First, it is important to note that spending on school choice represents a minuscule share of the state’s education spending. For fiscal year 18-19, Wisconsin spent $5,899,757,400 in aid to local school districts according to LFB. Spending on school choice was $192 million, or about three percent of that total. To make the claim that school choice is undermining public school spending is one of the biggest fallacies regularly repeated by choice opponents.

Perhaps the most misleading aspect of Pope’s summary of the information is in the $42 million reduction that is attributed to Milwaukee. Pope presents this as if this is continual reduction that requires Evers’ extremist position of capping enrollment in the Milwaukee Parental Choice Program to address.
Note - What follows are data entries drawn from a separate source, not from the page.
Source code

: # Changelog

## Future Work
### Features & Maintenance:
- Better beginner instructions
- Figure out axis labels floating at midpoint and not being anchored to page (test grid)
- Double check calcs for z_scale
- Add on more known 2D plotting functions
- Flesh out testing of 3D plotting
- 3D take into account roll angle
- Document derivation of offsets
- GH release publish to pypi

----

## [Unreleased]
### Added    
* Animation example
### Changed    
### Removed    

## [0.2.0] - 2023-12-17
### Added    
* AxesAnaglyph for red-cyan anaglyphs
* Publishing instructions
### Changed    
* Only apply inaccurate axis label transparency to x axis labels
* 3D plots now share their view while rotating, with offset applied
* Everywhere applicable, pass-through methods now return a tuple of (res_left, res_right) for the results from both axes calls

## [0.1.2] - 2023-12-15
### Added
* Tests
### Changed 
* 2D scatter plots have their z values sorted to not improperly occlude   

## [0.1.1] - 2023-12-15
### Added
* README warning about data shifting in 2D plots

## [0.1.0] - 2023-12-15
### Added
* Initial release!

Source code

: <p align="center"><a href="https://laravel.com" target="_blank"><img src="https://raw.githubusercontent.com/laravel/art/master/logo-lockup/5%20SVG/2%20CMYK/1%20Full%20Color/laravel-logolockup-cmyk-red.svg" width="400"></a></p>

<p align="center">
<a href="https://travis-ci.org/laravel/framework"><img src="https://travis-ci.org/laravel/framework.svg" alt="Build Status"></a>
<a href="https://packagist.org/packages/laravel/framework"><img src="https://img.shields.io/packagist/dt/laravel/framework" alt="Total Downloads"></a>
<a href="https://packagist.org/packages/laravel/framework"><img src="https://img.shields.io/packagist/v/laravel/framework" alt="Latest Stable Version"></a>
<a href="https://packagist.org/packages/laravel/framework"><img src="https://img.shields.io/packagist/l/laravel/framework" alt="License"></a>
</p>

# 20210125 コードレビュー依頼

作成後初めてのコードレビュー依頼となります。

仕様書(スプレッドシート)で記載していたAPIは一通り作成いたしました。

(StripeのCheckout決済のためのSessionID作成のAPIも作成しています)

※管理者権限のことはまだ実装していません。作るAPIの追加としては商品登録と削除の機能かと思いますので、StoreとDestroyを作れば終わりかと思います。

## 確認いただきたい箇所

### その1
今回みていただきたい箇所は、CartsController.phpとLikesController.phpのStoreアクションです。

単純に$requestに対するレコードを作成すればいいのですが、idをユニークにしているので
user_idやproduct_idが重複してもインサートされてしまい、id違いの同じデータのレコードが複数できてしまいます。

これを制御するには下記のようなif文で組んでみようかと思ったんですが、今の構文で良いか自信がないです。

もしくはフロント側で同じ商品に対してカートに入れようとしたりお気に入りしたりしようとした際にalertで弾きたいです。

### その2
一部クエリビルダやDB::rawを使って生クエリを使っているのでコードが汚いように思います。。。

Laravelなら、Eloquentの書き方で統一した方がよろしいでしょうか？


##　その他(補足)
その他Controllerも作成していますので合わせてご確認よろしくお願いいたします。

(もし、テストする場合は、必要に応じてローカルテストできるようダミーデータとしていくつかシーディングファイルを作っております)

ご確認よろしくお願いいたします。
In reality, this reduction is already disappearing over time. Indeed, quoting Pope’s own LFB memo “Under Provisions of 2013 Act 20, (the percentage of this aid reduction) will be reduced by 3.2 percentage points each year, until no aid reduction is made beginning in 2024-25.” In other words, the legislature has already taken steps to reduce by $42 million the aid reduction that Pope is discussing, yet this appears nowhere in her press release.

That aid reductions should occur for students that a district is no longer educating seems to be common sense. Districts that have students whose families make the decision to attend a private school that works better for them should not still see the school they left rewarded with tax dollars earmarked for that student. As we have noted on several occasions, Pick and Save does not continue to receive money from you if you choose to shop at Aldi. Pope believes public schools should be exempt from the performance-improving benefits of competition. We do not. Moreover, districts have the ability to raise property taxes to make up for the loss of state aid, and many do, for better or worse.

Also neglected from Pope’s press release is the reality that school choice saves Wisconsin money overall. Students in independent charter schools and those using a voucher are funded at a substantially lower level than students in traditional public schools throughout the state. Independent charter schools receive $8,619 per student and voucher students receive $7,754 (K8) or $8,400 (9-12) per student. Public school students are funded at a rate more than $2,000 higher on average throughout Wisconsin. According to recent research from EdChoice, this leads to a savings of $800-1,200 per student in the choice program. Over the lifetime of the programs, Wisconsin has realized a benefit of more than $345 million from school choice. I’d wager some of that boon was poured back in to the public school system.